■ WHAT YOU HAVE TO DO
Scan the records for the word "test". Report each line where it occurs.

(Collected data entries)
↓

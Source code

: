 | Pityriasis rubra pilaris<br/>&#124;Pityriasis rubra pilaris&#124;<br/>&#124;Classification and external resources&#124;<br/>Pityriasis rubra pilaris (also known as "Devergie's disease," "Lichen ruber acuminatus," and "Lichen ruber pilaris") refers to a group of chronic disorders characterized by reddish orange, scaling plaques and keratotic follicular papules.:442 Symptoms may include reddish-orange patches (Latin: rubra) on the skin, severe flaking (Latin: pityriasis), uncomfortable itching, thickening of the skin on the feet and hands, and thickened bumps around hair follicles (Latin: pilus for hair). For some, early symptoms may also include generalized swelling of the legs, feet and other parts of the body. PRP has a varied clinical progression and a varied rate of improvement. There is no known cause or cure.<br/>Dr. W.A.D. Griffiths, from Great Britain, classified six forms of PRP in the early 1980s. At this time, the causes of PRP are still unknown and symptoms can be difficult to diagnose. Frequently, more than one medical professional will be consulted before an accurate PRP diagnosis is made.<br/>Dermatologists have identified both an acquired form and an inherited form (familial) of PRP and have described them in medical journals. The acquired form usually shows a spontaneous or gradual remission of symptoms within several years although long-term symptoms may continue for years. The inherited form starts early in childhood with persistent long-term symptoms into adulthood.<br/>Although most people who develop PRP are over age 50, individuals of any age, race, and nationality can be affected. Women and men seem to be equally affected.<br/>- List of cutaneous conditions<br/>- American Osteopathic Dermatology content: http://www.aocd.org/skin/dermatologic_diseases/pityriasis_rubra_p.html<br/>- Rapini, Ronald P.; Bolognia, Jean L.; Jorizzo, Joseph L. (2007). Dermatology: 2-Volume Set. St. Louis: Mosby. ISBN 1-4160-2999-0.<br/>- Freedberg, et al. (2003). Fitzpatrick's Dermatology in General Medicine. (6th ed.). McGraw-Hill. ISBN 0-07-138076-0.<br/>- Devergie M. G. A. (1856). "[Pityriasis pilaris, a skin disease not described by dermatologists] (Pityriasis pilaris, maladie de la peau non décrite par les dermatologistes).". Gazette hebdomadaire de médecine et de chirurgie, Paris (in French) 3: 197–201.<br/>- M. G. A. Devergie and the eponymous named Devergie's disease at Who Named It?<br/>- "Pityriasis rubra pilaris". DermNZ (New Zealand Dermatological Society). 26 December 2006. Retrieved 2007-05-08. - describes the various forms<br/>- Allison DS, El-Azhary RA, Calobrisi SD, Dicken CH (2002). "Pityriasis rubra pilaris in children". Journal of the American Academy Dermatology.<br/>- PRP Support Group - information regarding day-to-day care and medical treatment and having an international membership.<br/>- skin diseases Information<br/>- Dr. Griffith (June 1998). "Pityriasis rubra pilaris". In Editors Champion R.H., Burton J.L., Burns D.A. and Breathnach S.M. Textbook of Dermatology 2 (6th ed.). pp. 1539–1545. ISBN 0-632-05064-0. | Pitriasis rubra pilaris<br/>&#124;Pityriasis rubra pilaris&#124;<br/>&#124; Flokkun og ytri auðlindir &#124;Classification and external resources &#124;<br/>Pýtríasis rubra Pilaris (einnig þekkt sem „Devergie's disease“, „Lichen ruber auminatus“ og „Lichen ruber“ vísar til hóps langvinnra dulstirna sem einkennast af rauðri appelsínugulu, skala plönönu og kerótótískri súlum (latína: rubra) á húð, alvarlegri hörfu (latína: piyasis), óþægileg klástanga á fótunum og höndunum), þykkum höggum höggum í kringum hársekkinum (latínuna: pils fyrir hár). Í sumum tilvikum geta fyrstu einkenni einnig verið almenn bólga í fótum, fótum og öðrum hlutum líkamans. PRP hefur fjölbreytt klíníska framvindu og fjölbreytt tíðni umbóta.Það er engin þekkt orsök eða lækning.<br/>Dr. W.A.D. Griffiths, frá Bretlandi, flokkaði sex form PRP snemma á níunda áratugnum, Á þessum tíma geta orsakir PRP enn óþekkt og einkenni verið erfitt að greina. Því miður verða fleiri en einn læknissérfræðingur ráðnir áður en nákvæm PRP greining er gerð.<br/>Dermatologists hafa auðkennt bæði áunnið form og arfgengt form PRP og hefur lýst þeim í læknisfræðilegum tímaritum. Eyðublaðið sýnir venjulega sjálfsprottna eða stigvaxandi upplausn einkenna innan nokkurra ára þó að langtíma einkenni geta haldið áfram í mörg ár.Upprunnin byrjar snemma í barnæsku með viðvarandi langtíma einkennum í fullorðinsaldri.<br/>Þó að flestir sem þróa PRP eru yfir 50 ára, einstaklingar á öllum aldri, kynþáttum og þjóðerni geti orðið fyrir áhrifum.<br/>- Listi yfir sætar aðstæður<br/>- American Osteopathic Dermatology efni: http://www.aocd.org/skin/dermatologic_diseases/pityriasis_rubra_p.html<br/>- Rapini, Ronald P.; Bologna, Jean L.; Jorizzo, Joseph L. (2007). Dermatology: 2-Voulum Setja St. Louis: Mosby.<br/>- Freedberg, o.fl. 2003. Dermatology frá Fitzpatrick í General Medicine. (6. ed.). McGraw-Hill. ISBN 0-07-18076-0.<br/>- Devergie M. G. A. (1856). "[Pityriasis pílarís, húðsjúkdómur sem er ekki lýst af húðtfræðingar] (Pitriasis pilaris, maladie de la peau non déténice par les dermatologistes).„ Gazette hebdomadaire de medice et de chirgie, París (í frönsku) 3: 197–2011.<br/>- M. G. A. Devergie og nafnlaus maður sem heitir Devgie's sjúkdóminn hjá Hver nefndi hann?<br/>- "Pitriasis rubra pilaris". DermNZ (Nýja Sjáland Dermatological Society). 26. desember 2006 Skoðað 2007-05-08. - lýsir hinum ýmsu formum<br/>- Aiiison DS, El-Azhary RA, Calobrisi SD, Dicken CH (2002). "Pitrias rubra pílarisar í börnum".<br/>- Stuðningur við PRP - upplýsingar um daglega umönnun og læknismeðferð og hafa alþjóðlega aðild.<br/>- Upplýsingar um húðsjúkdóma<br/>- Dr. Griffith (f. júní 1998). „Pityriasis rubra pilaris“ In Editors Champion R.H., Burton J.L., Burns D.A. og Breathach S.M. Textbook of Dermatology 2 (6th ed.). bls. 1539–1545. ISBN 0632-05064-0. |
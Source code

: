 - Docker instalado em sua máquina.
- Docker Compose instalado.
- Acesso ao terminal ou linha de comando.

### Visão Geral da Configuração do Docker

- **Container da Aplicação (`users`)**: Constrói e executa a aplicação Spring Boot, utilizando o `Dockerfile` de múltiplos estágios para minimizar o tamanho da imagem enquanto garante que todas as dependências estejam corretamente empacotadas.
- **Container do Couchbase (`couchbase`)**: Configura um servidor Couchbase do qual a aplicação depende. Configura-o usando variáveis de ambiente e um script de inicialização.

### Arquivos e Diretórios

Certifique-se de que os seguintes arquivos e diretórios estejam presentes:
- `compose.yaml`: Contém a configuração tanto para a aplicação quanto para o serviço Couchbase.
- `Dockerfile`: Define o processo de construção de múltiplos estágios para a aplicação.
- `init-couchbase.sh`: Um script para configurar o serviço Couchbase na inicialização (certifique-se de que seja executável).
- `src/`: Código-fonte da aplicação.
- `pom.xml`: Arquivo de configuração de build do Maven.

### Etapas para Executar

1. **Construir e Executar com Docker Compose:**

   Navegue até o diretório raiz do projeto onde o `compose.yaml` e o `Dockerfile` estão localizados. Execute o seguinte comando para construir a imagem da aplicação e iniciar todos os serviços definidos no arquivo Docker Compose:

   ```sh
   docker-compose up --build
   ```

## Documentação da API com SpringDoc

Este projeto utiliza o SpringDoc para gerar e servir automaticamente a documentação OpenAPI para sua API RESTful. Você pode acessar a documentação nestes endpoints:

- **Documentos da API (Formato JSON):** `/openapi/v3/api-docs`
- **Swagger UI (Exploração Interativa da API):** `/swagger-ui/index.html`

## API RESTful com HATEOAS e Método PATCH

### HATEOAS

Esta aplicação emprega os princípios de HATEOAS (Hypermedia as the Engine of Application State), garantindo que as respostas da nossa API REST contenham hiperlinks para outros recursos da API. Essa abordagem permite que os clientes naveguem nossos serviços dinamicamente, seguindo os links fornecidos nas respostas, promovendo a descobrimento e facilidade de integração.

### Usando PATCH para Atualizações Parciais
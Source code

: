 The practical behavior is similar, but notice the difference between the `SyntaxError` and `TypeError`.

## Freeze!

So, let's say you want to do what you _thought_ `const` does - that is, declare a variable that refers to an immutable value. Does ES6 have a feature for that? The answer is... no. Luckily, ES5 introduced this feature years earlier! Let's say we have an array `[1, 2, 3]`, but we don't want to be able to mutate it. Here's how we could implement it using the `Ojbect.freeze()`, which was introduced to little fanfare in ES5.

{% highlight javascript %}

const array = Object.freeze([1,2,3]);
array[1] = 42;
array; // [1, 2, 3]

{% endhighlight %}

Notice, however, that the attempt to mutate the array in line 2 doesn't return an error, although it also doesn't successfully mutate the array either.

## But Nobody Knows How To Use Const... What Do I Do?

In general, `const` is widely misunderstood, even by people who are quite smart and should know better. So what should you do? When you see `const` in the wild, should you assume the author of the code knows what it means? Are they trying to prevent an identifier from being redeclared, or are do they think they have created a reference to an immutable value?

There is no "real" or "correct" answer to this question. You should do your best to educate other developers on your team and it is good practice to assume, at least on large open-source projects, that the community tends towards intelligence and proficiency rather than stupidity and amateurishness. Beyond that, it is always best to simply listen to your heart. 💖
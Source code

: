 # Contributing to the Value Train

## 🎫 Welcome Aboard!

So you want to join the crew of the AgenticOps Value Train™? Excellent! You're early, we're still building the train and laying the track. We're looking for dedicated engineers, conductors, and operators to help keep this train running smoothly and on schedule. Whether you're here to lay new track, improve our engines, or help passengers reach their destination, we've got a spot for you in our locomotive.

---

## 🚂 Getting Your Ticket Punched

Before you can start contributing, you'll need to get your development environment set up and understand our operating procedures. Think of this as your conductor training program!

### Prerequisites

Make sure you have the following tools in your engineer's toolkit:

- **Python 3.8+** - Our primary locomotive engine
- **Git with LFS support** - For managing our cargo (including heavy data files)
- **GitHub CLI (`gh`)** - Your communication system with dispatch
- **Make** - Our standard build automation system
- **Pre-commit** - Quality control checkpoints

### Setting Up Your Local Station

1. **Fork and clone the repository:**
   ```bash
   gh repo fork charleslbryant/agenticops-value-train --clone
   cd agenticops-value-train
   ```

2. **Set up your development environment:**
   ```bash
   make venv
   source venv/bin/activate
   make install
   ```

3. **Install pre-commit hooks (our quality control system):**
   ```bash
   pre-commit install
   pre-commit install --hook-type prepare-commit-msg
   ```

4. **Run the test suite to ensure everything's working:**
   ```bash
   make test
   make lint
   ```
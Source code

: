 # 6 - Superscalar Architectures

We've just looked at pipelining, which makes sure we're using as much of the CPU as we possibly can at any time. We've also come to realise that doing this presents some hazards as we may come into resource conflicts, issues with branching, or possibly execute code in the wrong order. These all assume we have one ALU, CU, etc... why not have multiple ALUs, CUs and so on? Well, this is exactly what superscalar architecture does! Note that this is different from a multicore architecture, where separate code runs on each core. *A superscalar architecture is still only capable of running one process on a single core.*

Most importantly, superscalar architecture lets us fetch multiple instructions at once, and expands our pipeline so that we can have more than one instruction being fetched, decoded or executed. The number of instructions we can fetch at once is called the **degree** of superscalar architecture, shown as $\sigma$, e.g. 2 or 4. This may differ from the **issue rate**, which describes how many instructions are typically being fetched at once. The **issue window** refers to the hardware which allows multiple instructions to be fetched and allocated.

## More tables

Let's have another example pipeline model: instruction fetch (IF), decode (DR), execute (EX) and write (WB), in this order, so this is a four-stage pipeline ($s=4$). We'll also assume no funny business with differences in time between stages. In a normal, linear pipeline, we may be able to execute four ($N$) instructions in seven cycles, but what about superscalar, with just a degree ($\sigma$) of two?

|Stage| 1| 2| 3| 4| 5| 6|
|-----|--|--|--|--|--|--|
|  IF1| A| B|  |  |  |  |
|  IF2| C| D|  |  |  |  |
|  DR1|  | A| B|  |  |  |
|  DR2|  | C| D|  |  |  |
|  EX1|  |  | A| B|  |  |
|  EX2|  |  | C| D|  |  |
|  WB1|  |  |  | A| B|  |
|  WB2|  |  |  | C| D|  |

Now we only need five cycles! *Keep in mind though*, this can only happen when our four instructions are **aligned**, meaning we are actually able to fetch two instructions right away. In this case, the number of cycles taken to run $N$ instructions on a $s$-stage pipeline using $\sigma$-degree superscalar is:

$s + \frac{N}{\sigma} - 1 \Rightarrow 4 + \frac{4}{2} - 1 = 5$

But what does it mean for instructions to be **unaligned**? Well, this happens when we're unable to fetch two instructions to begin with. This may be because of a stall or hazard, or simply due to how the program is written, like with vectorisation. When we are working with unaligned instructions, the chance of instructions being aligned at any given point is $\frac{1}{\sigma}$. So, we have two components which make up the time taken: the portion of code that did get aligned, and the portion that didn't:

↑

■ TASK SOLUTION
4. **Run the test suite to ensure everything's working:**
   make test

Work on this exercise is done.